[For the entire collection see Zbl 0742.00081.]
The author considers the question whether there exists a solution of the matrix equation \(A_ 1\dots A_ k=I\) for matrices \(A_ i\) in specified conjugacy classes \(C_ i\subset SL(n,\mathbb{C})\) where one of the conjugacy classes \(C_ k\) is semisimple with distinct eigenvalues. P. Deligne described a phenomenon of rigidity, where if \(\sum\dim(C_ i)=2n^ 2-2\) then any irreducible solution is unique up to conjugacy.
The original purpose of the paper was to produce some examples of solutions when the rigidity condition holds.
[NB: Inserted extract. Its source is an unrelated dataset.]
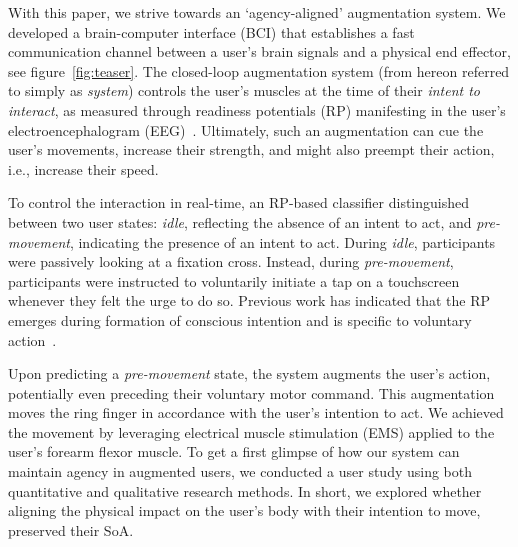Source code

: With this paper, we strive towards an `agency-aligned' augmentation system. We developed a brain-computer interface (BCI) that establishes a fast communication channel between a user's brain signals and a physical end effector, see figure~\ref{fig:teaser}. The closed-loop augmentation system (from hereon referred to simply as \textit{system}) controls the user's muscles at the time of their \textit{intent to interact}, as measured through readiness potentials (RP) manifesting in the user's electroencephalogram (EEG)~\cite{Schurger2021-vp, Schultze-Kraft2016-bx, Schultze-Kraft2021-cu}. Ultimately, such an augmentation can cue the user's movements, increase their strength, and might also preempt their action, i.e., increase their speed.


To control the interaction in real-time, an RP-based classifier distinguished between two user states: \textit{idle}, reflecting the absence of an intent to act, and \textit{pre-movement}, indicating the presence of an intent to act. During \textit{idle}, participants were passively looking at a fixation cross. Instead, during \textit{pre-movement}, participants were instructed to voluntarily initiate a tap on a touchscreen whenever they felt the urge to do so. Previous work has indicated that the RP emerges during formation of conscious intention and is specific to voluntary action~\cite{Schultze-Kraft2020-rm, Travers2020-hf, Pares-Pujolras2019-ll}.

Upon predicting a \textit{pre-movement} state, the system augments the user's action, potentially even preceding their voluntary motor command. This augmentation moves the ring finger in accordance with the user's intention to act. We achieved the movement by leveraging electrical muscle stimulation (EMS) applied to the user's forearm flexor muscle. To get a first glimpse of how our system can maintain agency in augmented users, we conducted a user study using both quantitative and qualitative research methods. In short, we explored whether aligning the physical impact on the user's body with their intention to move, preserved their SoA.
In fact the author produces two new families of rigid solutions, one for \(n\) odd and one for \(n\) even, and another solution with \(n=6\). He also proposes another way to think of the problem.
The fundamental group of \({\mathcal P}^ n-\{s_ 1,\dots,s_ k\}\), is generated by loops \(\gamma_ 1,\dots,\gamma_ k\) with the relation \(\gamma_ 1\dots\gamma_ k=I\). Thus a solution of the matrix equation is the same thing as a local system on \({\mathcal P}^ n-\{s_ 1,\dots,s_ k\}\), with monodromy transformations in specified conjugacy classes.
The author’s technique for getting existence of solutions is to use the results of “Harmonic bundles on noncompact curves” to construct local systems. He notes that the local system on \({\mathcal P}^ n-\{s_ 1,\dots,s_ k\}\) corresponding to a rigid irreducible solution has a number of additional structures.